“ He asked if the girl who was blind in one eye had married. They said no. That night he went to see her, without changing his clothes or washing, despite his mother’s pleas that he at least shave. When the girl saw him standing at the door to her house, she recognized him instantly. The one-legged man saw her too, looking out the window, and he raised a hand in a formal salute, even a stiff salute, though it could also have been interpreted as a way of saying such is life. From that moment on he told whoever would listen that in his town everyone was blind and the one-eyed girl was queen. ”
Robert Bolano, 2666
Casey just wrote he’s excited to put part four behind him and I know exactly how he feels. I’ll hold off judgment till I’m done the entire story but wow, hey? Wow.
Reading this section has made me see I’m not as close to being desensitized as I had previously thought. It just keeps going and going. I’ve had my jaw drop a few times and felt like bleh after reading for an hour. Reading about the deaths doesn’t get easier, it gets harder. It feels like it’s all piling on.
What a contrast from the first section.
The folks from Infinite Summer who are gearing up to take on 2666 have asked a few people to keep track of certain parts of the book (having someone keep track of all the dreams is brilliant). Good luck to the two people marking down all the deaths.
As a fan of boxing I always enjoy when the sport finds its way into the story I’m reading. Which happens a lot. Aside from baseball, there is no other sport that is used more by writers of the 20th century.
If you are interested at all Bolano nails how the people of Mexico are desperate for a dominate heavyweight from their country. This past year they pinned their hopes on Mexican-American Christobal Arreola (seen above on the right) much like they did with Lino Fernández in 2666. Both finding basically the same fate.
I did a little digging as to why Bolano was comfortable using boxing as a tool in this story (you might remember he mentions it a few times before section 3). Some writers find the sport and its competitors fascinating (Joyce Carol Oates), some believe they could have been boxers (Hemingway), Bolano was simply around the sport throughout childhood.

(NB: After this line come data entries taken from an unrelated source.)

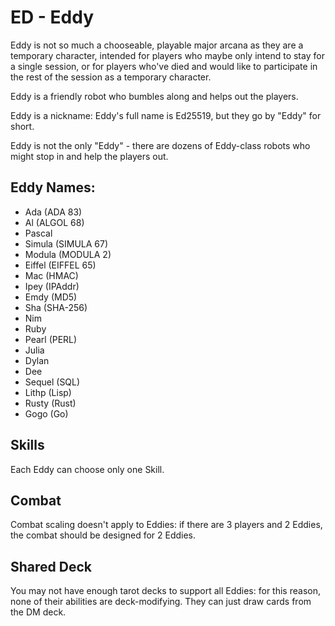 # ED - Eddy

Eddy is not so much a chooseable, playable major arcana as they are a temporary character, intended
for players who maybe only intend to stay for a single session, or for players who've died and
would like to participate in the rest of the session as a temporary character.

Eddy is a friendly robot who bumbles along and helps out the players.

Eddy is a nickname: Eddy's full name is Ed25519, but they go by "Eddy" for short.

Eddy is not the only "Eddy" - there are dozens of Eddy-class robots who might stop in and help the players out.

## Eddy Names:

* Ada (ADA 83)
* Al (ALGOL 68)
* Pascal
* Simula (SIMULA 67)
* Modula (MODULA 2)
* Eiffel (EIFFEL 65)
* Mac (HMAC)
* Ipey (IPAddr)
* Emdy (MD5)
* Sha (SHA-256)
* Nim
* Ruby
* Pearl (PERL)
* Julia
* Dylan
* Dee
* Sequel (SQL)
* Lithp (Lisp)
* Rusty (Rust)
* Gogo (Go)

## Skills

Each Eddy can choose only one Skill.

## Combat

Combat scaling doesn't apply to Eddies: if there are 3 players and 2 Eddies, the combat should be designed for 2 Eddies.

## Shared Deck

You may not have enough tarot decks to support all Eddies: for this reason, none of their abilities are deck-modifying. They can just draw cards from the DM deck.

I found this quote from him, ”My father was a heavyweight amateur boxing champion. His unchallenged reign was restricted to southern Chile. I never liked boxing, but had been taught since I was a kid; there was always a pair of boxing gloves in the house, whether in Chile or in Mexico.”
Interesting to me at least.
“ Reading Roberto Bolaño is like hearing the secret story, being shown the fabric of the particular, watching the tracks of art and life merge at the horizon and linger there like a dream from which we awake inspired to look more attentively at the world. ”
Francine Prose - “The Folklore of Exile”, a review of Last Evenings on Earth (2006) in The New York Times (9 July 2006)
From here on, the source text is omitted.